** TASK INSTRUCTIONS **
From the first line to the last, transcribe the data exactly.

** STUDY MATERIAL **
■ ■ ■ ■ ■ ■ ■

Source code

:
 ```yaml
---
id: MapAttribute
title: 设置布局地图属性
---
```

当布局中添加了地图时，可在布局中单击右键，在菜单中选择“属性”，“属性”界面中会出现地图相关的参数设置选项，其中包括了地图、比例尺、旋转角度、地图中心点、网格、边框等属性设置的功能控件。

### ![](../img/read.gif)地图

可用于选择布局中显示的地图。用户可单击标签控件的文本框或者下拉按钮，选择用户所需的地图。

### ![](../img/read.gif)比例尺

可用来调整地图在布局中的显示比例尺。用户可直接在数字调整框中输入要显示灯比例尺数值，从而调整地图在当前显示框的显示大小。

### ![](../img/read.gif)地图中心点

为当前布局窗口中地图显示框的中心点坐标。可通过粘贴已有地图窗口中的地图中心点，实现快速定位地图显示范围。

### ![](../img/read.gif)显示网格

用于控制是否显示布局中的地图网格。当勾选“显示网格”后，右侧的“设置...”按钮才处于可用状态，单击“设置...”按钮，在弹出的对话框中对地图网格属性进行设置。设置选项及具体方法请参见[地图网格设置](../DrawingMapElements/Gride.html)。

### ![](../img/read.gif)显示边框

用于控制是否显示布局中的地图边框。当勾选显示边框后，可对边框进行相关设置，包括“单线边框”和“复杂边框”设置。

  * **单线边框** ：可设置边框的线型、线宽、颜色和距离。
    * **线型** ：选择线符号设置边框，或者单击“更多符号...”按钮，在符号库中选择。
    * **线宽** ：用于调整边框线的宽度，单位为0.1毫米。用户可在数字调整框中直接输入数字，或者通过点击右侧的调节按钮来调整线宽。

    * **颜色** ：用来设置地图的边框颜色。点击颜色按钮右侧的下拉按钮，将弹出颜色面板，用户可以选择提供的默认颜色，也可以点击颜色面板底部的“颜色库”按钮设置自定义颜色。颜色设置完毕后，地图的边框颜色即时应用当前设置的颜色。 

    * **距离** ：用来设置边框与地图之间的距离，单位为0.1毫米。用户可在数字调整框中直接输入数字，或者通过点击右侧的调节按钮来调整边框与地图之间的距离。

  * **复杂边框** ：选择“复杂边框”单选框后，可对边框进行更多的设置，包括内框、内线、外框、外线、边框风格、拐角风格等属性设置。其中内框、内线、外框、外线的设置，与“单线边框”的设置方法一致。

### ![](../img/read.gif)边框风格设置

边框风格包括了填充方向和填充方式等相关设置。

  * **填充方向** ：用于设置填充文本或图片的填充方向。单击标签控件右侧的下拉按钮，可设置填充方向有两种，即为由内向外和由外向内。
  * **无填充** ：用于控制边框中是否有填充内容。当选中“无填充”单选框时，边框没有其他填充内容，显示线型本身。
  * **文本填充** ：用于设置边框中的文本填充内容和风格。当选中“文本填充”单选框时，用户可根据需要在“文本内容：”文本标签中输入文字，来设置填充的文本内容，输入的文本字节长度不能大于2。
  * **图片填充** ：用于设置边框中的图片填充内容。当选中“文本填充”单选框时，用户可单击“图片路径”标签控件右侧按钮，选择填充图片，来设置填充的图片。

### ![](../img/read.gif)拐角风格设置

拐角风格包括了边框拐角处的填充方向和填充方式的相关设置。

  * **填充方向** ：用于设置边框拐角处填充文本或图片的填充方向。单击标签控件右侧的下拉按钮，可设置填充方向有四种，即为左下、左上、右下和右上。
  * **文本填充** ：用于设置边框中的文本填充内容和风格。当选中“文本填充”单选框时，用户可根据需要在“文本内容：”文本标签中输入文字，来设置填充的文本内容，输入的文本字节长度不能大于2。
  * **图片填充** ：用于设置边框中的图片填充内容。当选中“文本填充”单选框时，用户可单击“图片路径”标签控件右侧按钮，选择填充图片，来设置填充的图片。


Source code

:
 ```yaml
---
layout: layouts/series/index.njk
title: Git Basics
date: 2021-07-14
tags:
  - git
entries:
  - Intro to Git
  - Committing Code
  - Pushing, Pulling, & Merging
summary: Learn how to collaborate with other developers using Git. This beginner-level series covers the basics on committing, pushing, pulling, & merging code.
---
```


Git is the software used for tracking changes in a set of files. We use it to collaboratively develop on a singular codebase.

■ ■ ■ ■ ■ ■ ■

** RESPONSE AREA **
Source code

:
 ```yaml
---
id: MapAttribute
title: 设置布局地图属性
---
```

当布局中添加了地图时，可在布局中单击右键，在菜单中选择“属性”，“属性”界面中会出现地图相关的参数设置选项，其中包括了地图、比例尺、旋转角度、地图中心点、网格、边框等属性设置的功能控件。

### ![](../img/read.gif)地图

可用于选择布局中显示的地图。用户可单击标签控件的文本框或者下拉按钮，选择用户所需的地图。

### ![](../img/read.gif)比例尺

可用来调整地图在布局中的显示比例尺。用户可直接在数字调整框中输入要显示灯比例尺数值，从而调整地图在当前显示框的显示大小。

### ![](../img/read.gif)地图中心点

为当前布局窗口中地图显示框的中心点坐标。可通过粘贴已有地图窗口中的地图中心点，实现快速定位地图显示范围。

### ![](../img/read.gif)显示网格

用于控制是否显示布局中的地图网格。当勾选“显示网格”后，右侧的“设置...”按钮才处于可用状态，单击“设置...”按钮，在弹出的对话框中对地图网格属性进行设置。设置选项及具体方法请参见[地图网格设置](../DrawingMapElements/Gride.html)。

### ![](../img/read.gif)显示边框

用于控制是否显示布局中的地图边框。当勾选显示边框后，可对边框进行相关设置，包括“单线边框”和“复杂边框”设置。

  * **单线边框** ：可设置边框的线型、线宽、颜色和距离。
    * **线型** ：选择线符号设置边框，或者单击“更多符号...”按钮，在符号库中选择。
    * **线宽** ：用于调整边框线的宽度，单位为0.1毫米。用户可在数字调整框中直接输入数字，或者通过点击右侧的调节按钮来调整线宽。

    * **颜色** ：用来设置地图的边框颜色。点击颜色按钮右侧的下拉按钮，将弹出颜色面板，用户可以选择提供的默认颜色，也可以点击颜色面板底部的“颜色库”按钮设置自定义颜色。颜色设置完毕后，地图的边框颜色即时应用当前设置的颜色。 

    * **距离** ：用来设置边框与地图之间的距离，单位为0.1毫米。用户可在数字调整框中直接输入数字，或者通过点击右侧的调节按钮来调整边框与地图之间的距离。

  * **复杂边框** ：选择“复杂边框”单选框后，可对边框进行更多的设置，包括内框、内线、外框、外线、边框风格、拐角风格等属性设置。其中内框、内线、外框、外线的设置，与“单线边框”的设置方法一致。

### ![](../img/read.gif)边框风格设置

边框风格包括了填充方向和填充方式等相关设置。

  * **填充方向** ：用于设置填充文本或图片的填充方向。单击标签控件右侧的下拉按钮，可设置填充方向有两种，即为由内向外和由外向内。
  * **无填充** ：用于控制边框中是否有填充内容。当选中“无填充”单选框时，边框没有其他填充内容，显示线型本身。
  * **文本填充** ：用于设置边框中的文本填充内容和风格。当选中“文本填充”单选框时，用户可根据需要在“文本内容：”文本标签中输入文字，来设置填充的文本内容，输入的文本字节长度不能大于2。
  * **图片填充** ：用于设置边框中的图片填充内容。当选中“文本填充”单选框时，用户可单击“图片路径”标签控件右侧按钮，选择填充图片，来设置填充的图片。

### ![](../img/read.gif)拐角风格设置

拐角风格包括了边框拐角处的填充方向和填充方式的相关设置。

  * **填充方向** ：用于设置边框拐角处填充文本或图片的填充方向。单击标签控件右侧的下拉按钮，可设置填充方向有四种，即为左下、左上、右下和右上。
  * **文本填充** ：用于设置边框中的文本填充内容和风格。当选中“文本填充”单选框时，用户可根据需要在“文本内容：”文本标签中输入文字，来设置填充的文本内容，输入的文本字节长度不能大于2。
  * **图片填充** ：用于设置边框中的图片填充内容。当选中“文本填充”单选框时，用户可单击“图片路径”标签控件右侧按钮，选择填充图片，来设置填充的图片。


Source code

:
 ```yaml
---
layout: layouts/series/index.njk
title: Git Basics
date: 2021-07-14
tags:
  - git
entries:
  - Intro to Git
  - Committing Code
  - Pushing, Pulling, & Merging
summary: Learn how to collaborate with other developers using Git. This beginner-level series covers the basics on committing, pushing, pulling, & merging code.
---
```


Git is the software used for tracking changes in a set of files. We use it to collaboratively develop on a singular codebase.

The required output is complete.